3 Career Lessons We Can Learn From Serena Williams

This weekend, Serena Williams was fined $17,000 during a controversial outburst. After calls from the umpire that Williams felt were unfair, she received code violations for calling him a “liar” and a “thief.” Although CNN Sports, Time Magazine, and People published pieces about equality in tennis, there’s another important lesson here: What do you do when something goes wrong on the court or at work? What’s the best way to handle a situation when you feel something’s not fair? Here are 3 career lessons we can learn from Serena; what we can emulate and what we should avoid:

Make Your Voice Heard

Serena was bold and ready to fight for what she felt was right.  In this case- expressing her voice may have paid off. Here’s what happened: The umpire, Carlos Ramos, ruled that Williams received coaching earlier in the set, violating a strict “no coaching” rule in Grand Slam tennis. As the call was made, Serena approached the umpire’s chair to say she would rather lose than “cheat to win.” Two more violations occurred when Serena broke her racket and called the umpire a “thief,” which led to the automatic loss of the game. However, Serena didn’t back down.

“The fact that I have to go through this is just an example for the next person that has emotions and that want to express themselves,” Serena said. “They’re going to be allowed to do that because of today. Maybe it didn’t work out for me, but it’s going to work out for the next person.”

The United States Tennis Association is reevaluating its policies to institute change and promote consistency in its rules. What’s the lesson in terms of your career? Make your voice heard. Serena teaches us to advocate for our opinions and stand up for what we believe in.

Keep Your Poise

Despite the importance of speaking your mind, be careful not to lose control. When your boss criticizes your project or presentation, your reaction should be poised and professional. Even if (like in Serena’s case), you think your boss is in the wrong, remain calm. Emotionally charged conversations can allow things to get out of hand quickly. For instance, (metaphorically) breaking your racket and yelling at your boss is not the answer. If Serena kept her racket intact, she may have won the match. Emotions are okay, but be sure to present them in a professional way.

Own It

Although Serena let things get out of hand, she took responsibility for her actions without changing her stance on what she believes in.

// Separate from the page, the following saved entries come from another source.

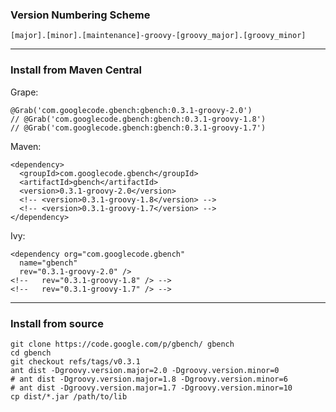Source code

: ### Version Numbering Scheme ###
```
[major].[minor].[maintenance]-groovy-[groovy_major].[groovy_minor]
```


---

### Install from Maven Central ###
Grape:
```
@Grab('com.googlecode.gbench:gbench:0.3.1-groovy-2.0')
// @Grab('com.googlecode.gbench:gbench:0.3.1-groovy-1.8')
// @Grab('com.googlecode.gbench:gbench:0.3.1-groovy-1.7')
```
Maven:
```
<dependency>
  <groupId>com.googlecode.gbench</groupId>
  <artifactId>gbench</artifactId>
  <version>0.3.1-groovy-2.0</version>
  <!-- <version>0.3.1-groovy-1.8</version> -->
  <!-- <version>0.3.1-groovy-1.7</version> -->
</dependency>
```
Ivy:
```
<dependency org="com.googlecode.gbench" 
  name="gbench" 
  rev="0.3.1-groovy-2.0" />
<!--   rev="0.3.1-groovy-1.8" /> -->
<!--   rev="0.3.1-groovy-1.7" /> -->
```

---

### Install from source ###
```
git clone https://code.google.com/p/gbench/ gbench
cd gbench
git checkout refs/tags/v0.3.1
ant dist -Dgroovy.version.major=2.0 -Dgroovy.version.minor=0
# ant dist -Dgroovy.version.major=1.8 -Dgroovy.version.minor=6
# ant dist -Dgroovy.version.major=1.7 -Dgroovy.version.minor=10
cp dist/*.jar /path/to/lib
```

While a different reaction to the umpire’s call could have led to a different result, Serena stands by her words. She owned what she said because it’s what she believes in, and rather than denying her actions, she defends them. 

“I can’t sit here and say I wouldn’t say he’s a thief, because I thought he took the game from me…I’m here fighting to be an example for the next person,” Serena said. 

In the workplace, strong professionals should be like Serena. While it’s important to be respectful, professional and use your best judgement, it’s also important to make your voice heard. Instead of rolling over, shout from the rooftops what you believe in, be bold and fight for what’s right.